WORK INSTRUCTION
Search each line below for the word "projektet" and list those that contain it.
=-=-=-=-=
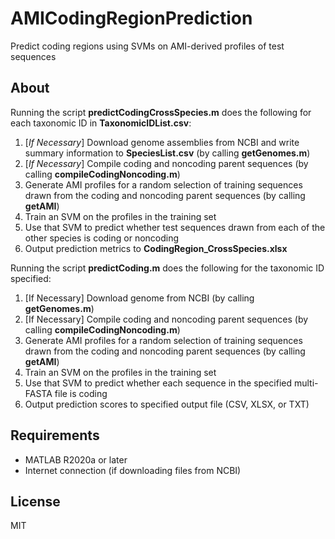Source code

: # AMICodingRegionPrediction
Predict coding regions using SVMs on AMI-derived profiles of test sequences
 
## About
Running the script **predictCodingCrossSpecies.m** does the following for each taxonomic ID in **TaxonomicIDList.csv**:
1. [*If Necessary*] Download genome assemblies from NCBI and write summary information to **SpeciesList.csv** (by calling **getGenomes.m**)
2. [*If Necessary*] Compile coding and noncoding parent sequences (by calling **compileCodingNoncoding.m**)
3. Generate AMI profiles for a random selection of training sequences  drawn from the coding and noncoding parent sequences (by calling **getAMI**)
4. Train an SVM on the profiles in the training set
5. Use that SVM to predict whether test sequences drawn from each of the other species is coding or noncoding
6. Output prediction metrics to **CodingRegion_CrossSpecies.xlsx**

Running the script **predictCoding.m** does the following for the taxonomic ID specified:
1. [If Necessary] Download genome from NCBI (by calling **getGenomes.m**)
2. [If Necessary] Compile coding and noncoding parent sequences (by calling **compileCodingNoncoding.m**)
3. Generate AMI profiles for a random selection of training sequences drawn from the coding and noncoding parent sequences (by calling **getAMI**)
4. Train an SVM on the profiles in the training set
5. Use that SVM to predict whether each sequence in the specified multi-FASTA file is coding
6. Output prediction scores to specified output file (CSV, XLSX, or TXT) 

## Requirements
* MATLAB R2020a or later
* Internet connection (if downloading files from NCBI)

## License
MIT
=-=-=-=-=
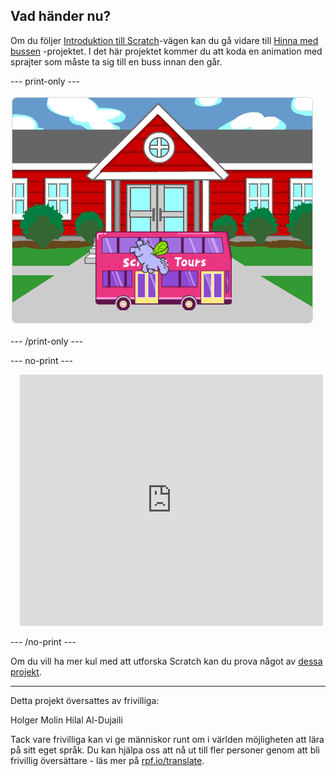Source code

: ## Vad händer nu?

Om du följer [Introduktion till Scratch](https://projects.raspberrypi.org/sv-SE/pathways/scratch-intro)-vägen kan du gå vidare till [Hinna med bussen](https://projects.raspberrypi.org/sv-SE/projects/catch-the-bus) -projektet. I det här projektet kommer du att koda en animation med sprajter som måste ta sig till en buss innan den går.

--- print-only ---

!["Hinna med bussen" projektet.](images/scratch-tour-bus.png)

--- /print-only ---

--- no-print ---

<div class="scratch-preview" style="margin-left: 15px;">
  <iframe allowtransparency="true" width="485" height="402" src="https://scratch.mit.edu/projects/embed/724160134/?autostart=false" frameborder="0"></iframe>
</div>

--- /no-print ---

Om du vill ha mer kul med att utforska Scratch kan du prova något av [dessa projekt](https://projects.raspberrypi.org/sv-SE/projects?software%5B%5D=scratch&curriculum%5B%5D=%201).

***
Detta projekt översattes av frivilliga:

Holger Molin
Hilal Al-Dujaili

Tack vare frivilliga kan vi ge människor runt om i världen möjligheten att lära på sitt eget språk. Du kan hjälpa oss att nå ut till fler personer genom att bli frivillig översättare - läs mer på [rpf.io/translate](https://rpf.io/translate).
=-=-=-=-=
FINAL ANSWER
Om du följer [Introduktion till Scratch](https://projects.raspberrypi.org/sv-SE/pathways/scratch-intro)-vägen kan du gå vidare till [Hinna med bussen](https://projects.raspberrypi.org/sv-SE/projects/catch-the-bus) -projektet. I det här projektet kommer du att koda en animation med sprajter som måste ta sig till en buss innan den går.
!["Hinna med bussen" projektet.](images/scratch-tour-bus.png)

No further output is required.